EXERCISE AIM: Within the data below, find the string "caractères" and return each line where it occurs.

SUPPLIED INFORMATION:
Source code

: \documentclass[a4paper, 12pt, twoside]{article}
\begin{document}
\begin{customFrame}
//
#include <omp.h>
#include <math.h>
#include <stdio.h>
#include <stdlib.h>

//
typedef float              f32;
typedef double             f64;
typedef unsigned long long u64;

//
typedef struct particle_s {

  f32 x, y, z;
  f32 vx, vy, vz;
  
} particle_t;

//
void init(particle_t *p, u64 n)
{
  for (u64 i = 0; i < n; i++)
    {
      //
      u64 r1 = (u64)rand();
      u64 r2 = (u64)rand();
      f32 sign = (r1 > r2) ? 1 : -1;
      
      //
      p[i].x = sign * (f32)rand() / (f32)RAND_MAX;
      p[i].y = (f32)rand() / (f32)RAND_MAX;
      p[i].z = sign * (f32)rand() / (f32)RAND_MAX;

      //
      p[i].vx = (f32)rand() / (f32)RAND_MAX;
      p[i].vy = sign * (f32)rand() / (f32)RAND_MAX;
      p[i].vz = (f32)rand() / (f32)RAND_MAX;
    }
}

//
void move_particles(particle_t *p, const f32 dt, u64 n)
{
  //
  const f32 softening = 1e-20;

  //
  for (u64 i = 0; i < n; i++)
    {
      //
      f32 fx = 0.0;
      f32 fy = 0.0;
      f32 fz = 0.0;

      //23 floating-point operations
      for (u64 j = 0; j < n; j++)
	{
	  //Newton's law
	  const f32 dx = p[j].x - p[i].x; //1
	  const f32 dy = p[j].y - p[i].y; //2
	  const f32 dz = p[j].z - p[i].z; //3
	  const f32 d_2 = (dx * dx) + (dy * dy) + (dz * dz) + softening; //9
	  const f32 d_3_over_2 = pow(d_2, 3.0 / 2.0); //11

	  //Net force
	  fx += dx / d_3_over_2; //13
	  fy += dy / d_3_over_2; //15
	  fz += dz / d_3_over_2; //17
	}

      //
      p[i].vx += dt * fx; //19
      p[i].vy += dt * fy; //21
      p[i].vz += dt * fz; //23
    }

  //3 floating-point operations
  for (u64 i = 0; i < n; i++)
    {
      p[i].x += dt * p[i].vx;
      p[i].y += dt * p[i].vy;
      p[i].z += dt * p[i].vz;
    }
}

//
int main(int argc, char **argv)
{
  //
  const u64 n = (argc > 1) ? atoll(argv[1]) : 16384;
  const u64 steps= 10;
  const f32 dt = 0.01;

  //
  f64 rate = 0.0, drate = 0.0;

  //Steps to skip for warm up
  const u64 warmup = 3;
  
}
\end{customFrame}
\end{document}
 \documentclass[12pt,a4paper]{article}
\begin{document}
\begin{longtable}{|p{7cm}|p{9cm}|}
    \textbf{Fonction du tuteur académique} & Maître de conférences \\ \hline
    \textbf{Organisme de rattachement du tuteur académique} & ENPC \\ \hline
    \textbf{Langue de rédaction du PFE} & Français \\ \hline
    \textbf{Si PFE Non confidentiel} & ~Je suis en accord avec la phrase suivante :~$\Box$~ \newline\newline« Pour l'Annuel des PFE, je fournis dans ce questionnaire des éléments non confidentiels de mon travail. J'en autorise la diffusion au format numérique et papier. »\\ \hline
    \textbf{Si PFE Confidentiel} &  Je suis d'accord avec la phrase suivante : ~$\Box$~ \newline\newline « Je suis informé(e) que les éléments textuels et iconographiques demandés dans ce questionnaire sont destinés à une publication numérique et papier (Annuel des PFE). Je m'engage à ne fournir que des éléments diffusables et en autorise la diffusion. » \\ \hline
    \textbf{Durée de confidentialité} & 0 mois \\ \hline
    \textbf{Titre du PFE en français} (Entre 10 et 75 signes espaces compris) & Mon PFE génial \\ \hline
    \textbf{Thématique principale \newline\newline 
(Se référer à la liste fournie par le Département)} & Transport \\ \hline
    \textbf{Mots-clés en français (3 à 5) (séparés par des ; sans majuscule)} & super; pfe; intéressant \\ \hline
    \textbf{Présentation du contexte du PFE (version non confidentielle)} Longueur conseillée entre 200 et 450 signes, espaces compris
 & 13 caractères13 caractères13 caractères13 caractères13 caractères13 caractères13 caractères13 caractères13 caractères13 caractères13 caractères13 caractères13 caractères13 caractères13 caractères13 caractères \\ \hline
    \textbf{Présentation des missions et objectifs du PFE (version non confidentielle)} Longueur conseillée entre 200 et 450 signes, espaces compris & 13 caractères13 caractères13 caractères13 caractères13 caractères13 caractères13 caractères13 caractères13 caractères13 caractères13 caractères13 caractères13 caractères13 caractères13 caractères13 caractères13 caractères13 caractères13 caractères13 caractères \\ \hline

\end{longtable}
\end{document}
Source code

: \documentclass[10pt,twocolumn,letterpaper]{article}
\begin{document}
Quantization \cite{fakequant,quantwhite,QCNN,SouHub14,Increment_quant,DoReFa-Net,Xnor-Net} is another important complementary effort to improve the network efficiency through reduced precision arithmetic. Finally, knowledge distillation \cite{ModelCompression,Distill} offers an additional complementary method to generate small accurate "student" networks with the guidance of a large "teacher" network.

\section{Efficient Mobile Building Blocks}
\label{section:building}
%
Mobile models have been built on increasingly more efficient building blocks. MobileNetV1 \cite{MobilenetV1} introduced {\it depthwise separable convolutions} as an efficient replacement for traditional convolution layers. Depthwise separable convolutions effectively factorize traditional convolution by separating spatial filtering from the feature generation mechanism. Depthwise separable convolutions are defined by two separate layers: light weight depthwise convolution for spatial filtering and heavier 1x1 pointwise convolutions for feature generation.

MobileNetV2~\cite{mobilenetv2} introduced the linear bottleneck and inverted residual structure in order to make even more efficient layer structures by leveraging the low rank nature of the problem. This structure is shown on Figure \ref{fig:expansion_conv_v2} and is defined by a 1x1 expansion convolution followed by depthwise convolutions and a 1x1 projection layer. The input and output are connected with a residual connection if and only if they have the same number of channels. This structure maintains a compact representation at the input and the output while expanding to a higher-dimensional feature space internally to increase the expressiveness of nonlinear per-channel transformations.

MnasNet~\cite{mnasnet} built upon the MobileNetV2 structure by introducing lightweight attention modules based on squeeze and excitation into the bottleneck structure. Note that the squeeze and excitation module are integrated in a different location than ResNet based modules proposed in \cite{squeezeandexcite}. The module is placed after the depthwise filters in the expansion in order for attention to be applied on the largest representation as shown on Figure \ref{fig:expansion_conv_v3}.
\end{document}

ANSWER SECTION:
 & 13 caractères13 caractères13 caractères13 caractères13 caractères13 caractères13 caractères13 caractères13 caractères13 caractères13 caractères13 caractères13 caractères13 caractères13 caractères13 caractères \\ \hline
    \textbf{Présentation des missions et objectifs du PFE (version non confidentielle)} Longueur conseillée entre 200 et 450 signes, espaces compris & 13 caractères13 caractères13 caractères13 caractères13 caractères13 caractères13 caractères13 caractères13 caractères13 caractères13 caractères13 caractères13 caractères13 caractères13 caractères13 caractères13 caractères13 caractères13 caractères13 caractères \\ \hline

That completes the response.